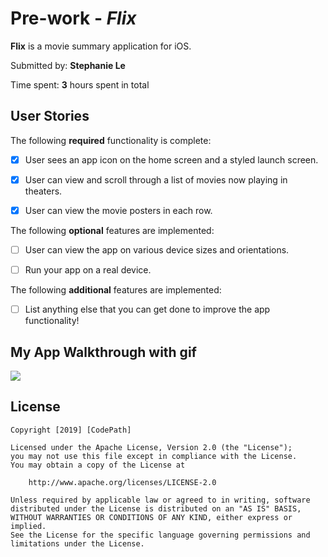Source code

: # Pre-work - *Flix*

**Flix** is a movie summary application for iOS.

Submitted by: **Stephanie Le**

Time spent: **3** hours spent in total

## User Stories

The following **required** functionality is complete:

* [x] User sees an app icon on the home screen and a styled launch screen.
* [x] User can view and scroll through a list of movies now playing in theaters.
* [x] User can view the movie posters in each row.


The following **optional** features are implemented:

* [ ] User can view the app on various device sizes and orientations.
* [ ] Run your app on a real device.


The following **additional** features are implemented:

- [ ] List anything else that you can get done to improve the app functionality!



## My App Walkthrough with gif
<img src='http://g.recordit.co/BtdYaIsPBD.gif' />



## License

    Copyright [2019] [CodePath]

    Licensed under the Apache License, Version 2.0 (the "License");
    you may not use this file except in compliance with the License.
    You may obtain a copy of the License at

        http://www.apache.org/licenses/LICENSE-2.0

    Unless required by applicable law or agreed to in writing, software
    distributed under the License is distributed on an "AS IS" BASIS,
    WITHOUT WARRANTIES OR CONDITIONS OF ANY KIND, either express or implied.
    See the License for the specific language governing permissions and
    limitations under the License.


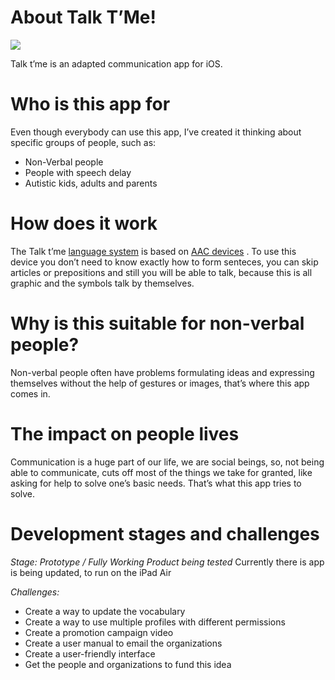 # About Talk T’Me!
![](https://i.imgur.com/a6YCk0V.png)

Talk t’me is an adapted communication app for iOS.
# Who is this app for
Even though everybody can use this app, I’ve created it thinking about specific groups of people, such as:
* Non-Verbal people
* People with speech delay
* Autistic kids, adults and parents
# How does it work
The Talk t’me  [language system](https://en.wikipedia.org/wiki/Augmentative_and_alternative_communication#/media/File:Sample_page_from_AAC_communication_book.png)  is based on  [AAC devices](https://en.wikipedia.org/wiki/Augmentative_and_alternative_communication#/media/File:Minimo.jpg) .
To use this device you don’t need to know exactly how to form senteces, you can skip articles or prepositions and still you will be able to talk, because this is all graphic and the symbols talk by themselves.
# Why is this suitable for non-verbal people?
Non-verbal people often have problems formulating ideas and expressing themselves without the help of gestures or images, that’s where this app comes in.
# The impact on people lives
Communication is a huge part of our life, we are social beings, so, not being able to communicate, cuts off most of the things we take for granted, like asking for help to solve one’s basic needs.
That’s what this app tries to solve.

# Development stages and challenges
*_Stage: Prototype / Fully Working Product being tested_*
Currently there is app is being updated, to run on the iPad Air

*_Challenges:_*
* Create a way to update the vocabulary
* Create a way to use multiple profiles with different permissions
* Create a promotion campaign video
* Create a user manual to email the organizations
* Create a user-friendly interface
* Get the people and organizations to fund this idea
────
What is needed — Transcribe each record exactly as it stands, setting aside any pictures.

Finished exercise —
Source code

: # Pre-work - *Flix*

**Flix** is a movie summary application for iOS.

Submitted by: **Stephanie Le**

Time spent: **3** hours spent in total

## User Stories

The following **required** functionality is complete:

* [x] User sees an app icon on the home screen and a styled launch screen.
* [x] User can view and scroll through a list of movies now playing in theaters.
* [x] User can view the movie posters in each row.


The following **optional** features are implemented:

* [ ] User can view the app on various device sizes and orientations.
* [ ] Run your app on a real device.


The following **additional** features are implemented:

- [ ] List anything else that you can get done to improve the app functionality!



## My App Walkthrough with gif
<img src='http://g.recordit.co/BtdYaIsPBD.gif' />



## License

    Copyright [2019] [CodePath]

    Licensed under the Apache License, Version 2.0 (the "License");
    you may not use this file except in compliance with the License.
    You may obtain a copy of the License at

        http://www.apache.org/licenses/LICENSE-2.0

    Unless required by applicable law or agreed to in writing, software
    distributed under the License is distributed on an "AS IS" BASIS,
    WITHOUT WARRANTIES OR CONDITIONS OF ANY KIND, either express or implied.
    See the License for the specific language governing permissions and
    limitations under the License.


 # About Talk T’Me!
![](https://i.imgur.com/a6YCk0V.png)

Talk t’me is an adapted communication app for iOS.
# Who is this app for
Even though everybody can use this app, I’ve created it thinking about specific groups of people, such as:
* Non-Verbal people
* People with speech delay
* Autistic kids, adults and parents
# How does it work
The Talk t’me  [language system](https://en.wikipedia.org/wiki/Augmentative_and_alternative_communication#/media/File:Sample_page_from_AAC_communication_book.png)  is based on  [AAC devices](https://en.wikipedia.org/wiki/Augmentative_and_alternative_communication#/media/File:Minimo.jpg) .
To use this device you don’t need to know exactly how to form senteces, you can skip articles or prepositions and still you will be able to talk, because this is all graphic and the symbols talk by themselves.
# Why is this suitable for non-verbal people?
Non-verbal people often have problems formulating ideas and expressing themselves without the help of gestures or images, that’s where this app comes in.
# The impact on people lives
Communication is a huge part of our life, we are social beings, so, not being able to communicate, cuts off most of the things we take for granted, like asking for help to solve one’s basic needs.
That’s what this app tries to solve.

# Development stages and challenges
*_Stage: Prototype / Fully Working Product being tested_*
Currently there is app is being updated, to run on the iPad Air

*_Challenges:_*
* Create a way to update the vocabulary
* Create a way to use multiple profiles with different permissions
* Create a promotion campaign video
* Create a user manual to email the organizations
* Create a user-friendly interface
* Get the people and organizations to fund this idea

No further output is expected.